### EXERCISE AIM
This task calls for copying every line of the records that includes the word "array".

**********

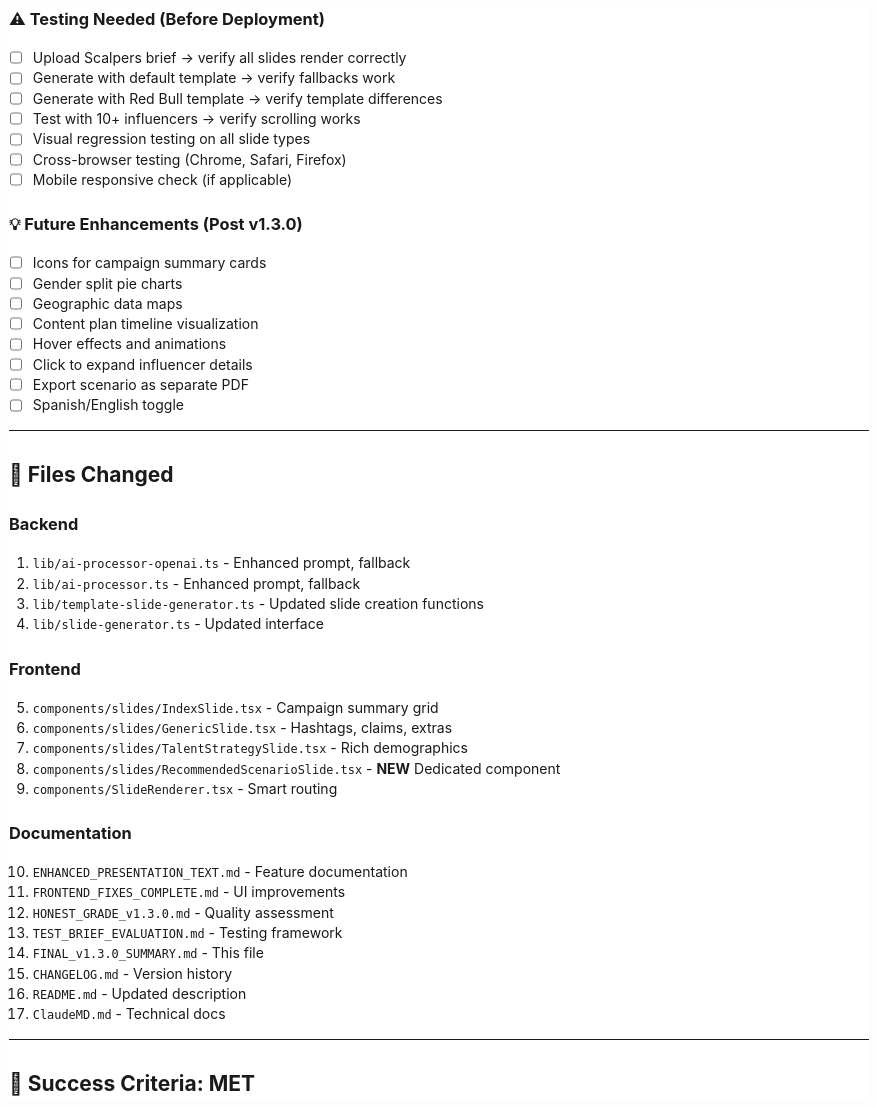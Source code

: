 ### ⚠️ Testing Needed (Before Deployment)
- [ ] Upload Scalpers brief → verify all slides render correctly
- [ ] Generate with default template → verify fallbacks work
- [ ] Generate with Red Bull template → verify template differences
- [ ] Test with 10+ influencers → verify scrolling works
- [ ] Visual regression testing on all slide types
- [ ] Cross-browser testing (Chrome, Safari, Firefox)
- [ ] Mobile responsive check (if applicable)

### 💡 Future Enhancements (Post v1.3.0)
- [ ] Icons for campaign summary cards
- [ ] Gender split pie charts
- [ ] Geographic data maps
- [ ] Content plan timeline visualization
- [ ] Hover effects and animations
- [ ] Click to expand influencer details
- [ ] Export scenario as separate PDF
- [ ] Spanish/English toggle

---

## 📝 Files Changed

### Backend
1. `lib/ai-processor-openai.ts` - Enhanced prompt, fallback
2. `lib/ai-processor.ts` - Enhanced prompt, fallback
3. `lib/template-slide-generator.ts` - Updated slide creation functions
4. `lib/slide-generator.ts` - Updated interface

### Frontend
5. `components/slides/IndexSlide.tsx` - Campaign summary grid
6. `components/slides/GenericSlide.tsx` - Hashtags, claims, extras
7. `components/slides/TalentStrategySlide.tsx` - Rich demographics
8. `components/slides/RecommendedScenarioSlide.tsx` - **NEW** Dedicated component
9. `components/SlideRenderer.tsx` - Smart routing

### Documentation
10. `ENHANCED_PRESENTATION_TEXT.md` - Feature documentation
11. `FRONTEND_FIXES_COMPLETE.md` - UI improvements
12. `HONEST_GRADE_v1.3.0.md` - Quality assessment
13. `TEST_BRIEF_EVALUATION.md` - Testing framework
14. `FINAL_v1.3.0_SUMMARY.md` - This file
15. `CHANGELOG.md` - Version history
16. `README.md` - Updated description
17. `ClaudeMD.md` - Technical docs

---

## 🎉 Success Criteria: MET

**********

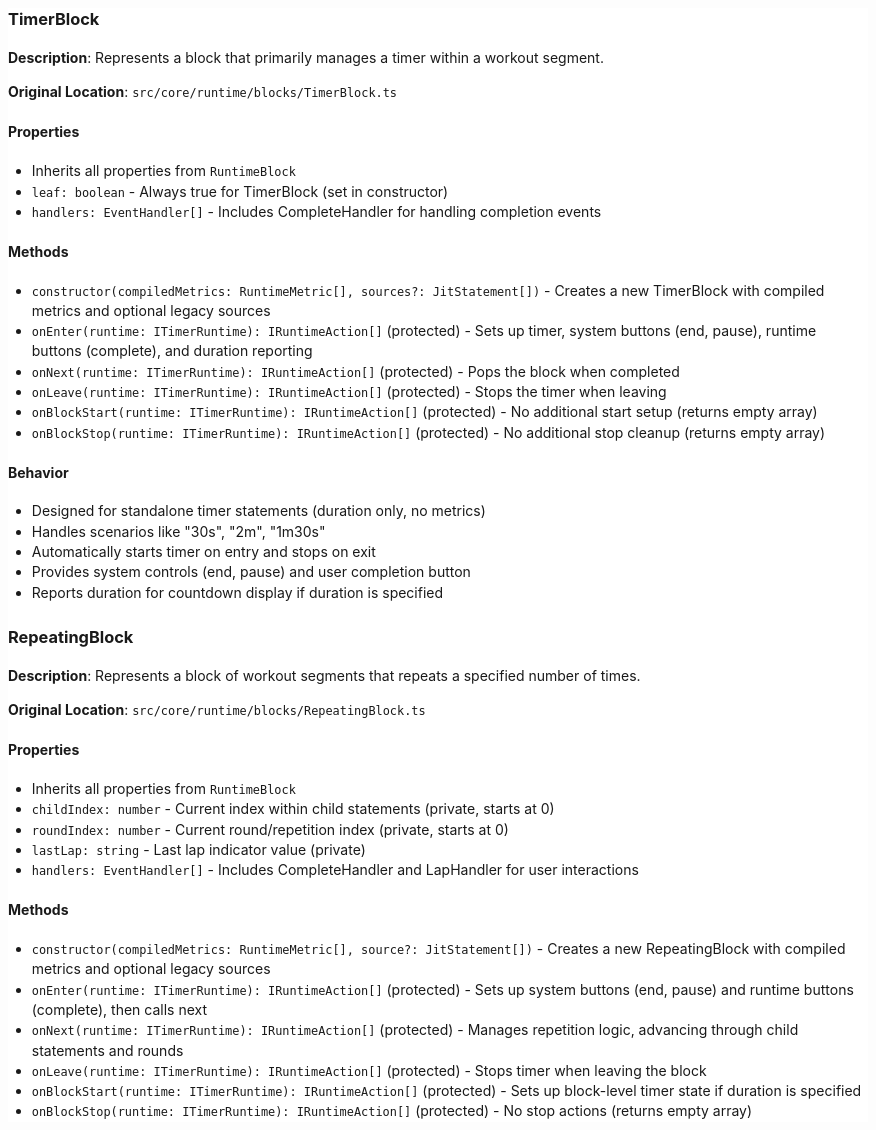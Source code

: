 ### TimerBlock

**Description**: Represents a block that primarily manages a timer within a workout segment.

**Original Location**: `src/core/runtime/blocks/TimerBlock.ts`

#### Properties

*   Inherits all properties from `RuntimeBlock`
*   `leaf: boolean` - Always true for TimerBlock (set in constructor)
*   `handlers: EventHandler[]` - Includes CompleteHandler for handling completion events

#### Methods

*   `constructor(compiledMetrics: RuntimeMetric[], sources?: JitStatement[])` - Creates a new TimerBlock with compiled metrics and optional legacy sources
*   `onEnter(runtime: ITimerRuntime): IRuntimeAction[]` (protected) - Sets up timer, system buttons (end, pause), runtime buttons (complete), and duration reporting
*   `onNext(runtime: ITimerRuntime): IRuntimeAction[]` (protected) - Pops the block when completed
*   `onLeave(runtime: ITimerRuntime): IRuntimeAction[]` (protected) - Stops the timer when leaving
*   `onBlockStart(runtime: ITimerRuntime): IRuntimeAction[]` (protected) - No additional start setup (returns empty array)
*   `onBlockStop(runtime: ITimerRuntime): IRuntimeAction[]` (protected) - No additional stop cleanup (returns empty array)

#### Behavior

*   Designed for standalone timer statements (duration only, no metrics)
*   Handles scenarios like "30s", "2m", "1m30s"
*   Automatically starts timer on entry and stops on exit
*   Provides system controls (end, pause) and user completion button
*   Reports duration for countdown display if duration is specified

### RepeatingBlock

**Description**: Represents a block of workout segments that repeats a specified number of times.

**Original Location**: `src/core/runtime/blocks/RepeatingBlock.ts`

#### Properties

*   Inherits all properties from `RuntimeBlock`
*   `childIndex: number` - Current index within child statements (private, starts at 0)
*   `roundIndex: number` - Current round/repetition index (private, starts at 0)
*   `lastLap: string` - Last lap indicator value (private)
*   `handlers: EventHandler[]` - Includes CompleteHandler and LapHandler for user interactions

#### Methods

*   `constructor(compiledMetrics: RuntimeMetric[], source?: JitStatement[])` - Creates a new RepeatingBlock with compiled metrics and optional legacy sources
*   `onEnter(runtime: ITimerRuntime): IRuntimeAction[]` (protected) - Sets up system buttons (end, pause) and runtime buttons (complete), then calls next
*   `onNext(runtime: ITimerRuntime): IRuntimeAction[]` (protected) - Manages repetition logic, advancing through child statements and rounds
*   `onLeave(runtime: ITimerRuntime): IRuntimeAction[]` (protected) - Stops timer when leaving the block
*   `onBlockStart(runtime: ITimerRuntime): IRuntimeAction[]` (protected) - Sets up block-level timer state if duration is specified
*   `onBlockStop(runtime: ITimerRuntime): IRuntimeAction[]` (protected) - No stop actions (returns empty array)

**********

### EXERCISE RESULT
*   `onBlockStart(runtime: ITimerRuntime): IRuntimeAction[]` (protected) - No additional start setup (returns empty array)
*   `onBlockStop(runtime: ITimerRuntime): IRuntimeAction[]` (protected) - No additional stop cleanup (returns empty array)
*   `onBlockStop(runtime: ITimerRuntime): IRuntimeAction[]` (protected) - No stop actions (returns empty array)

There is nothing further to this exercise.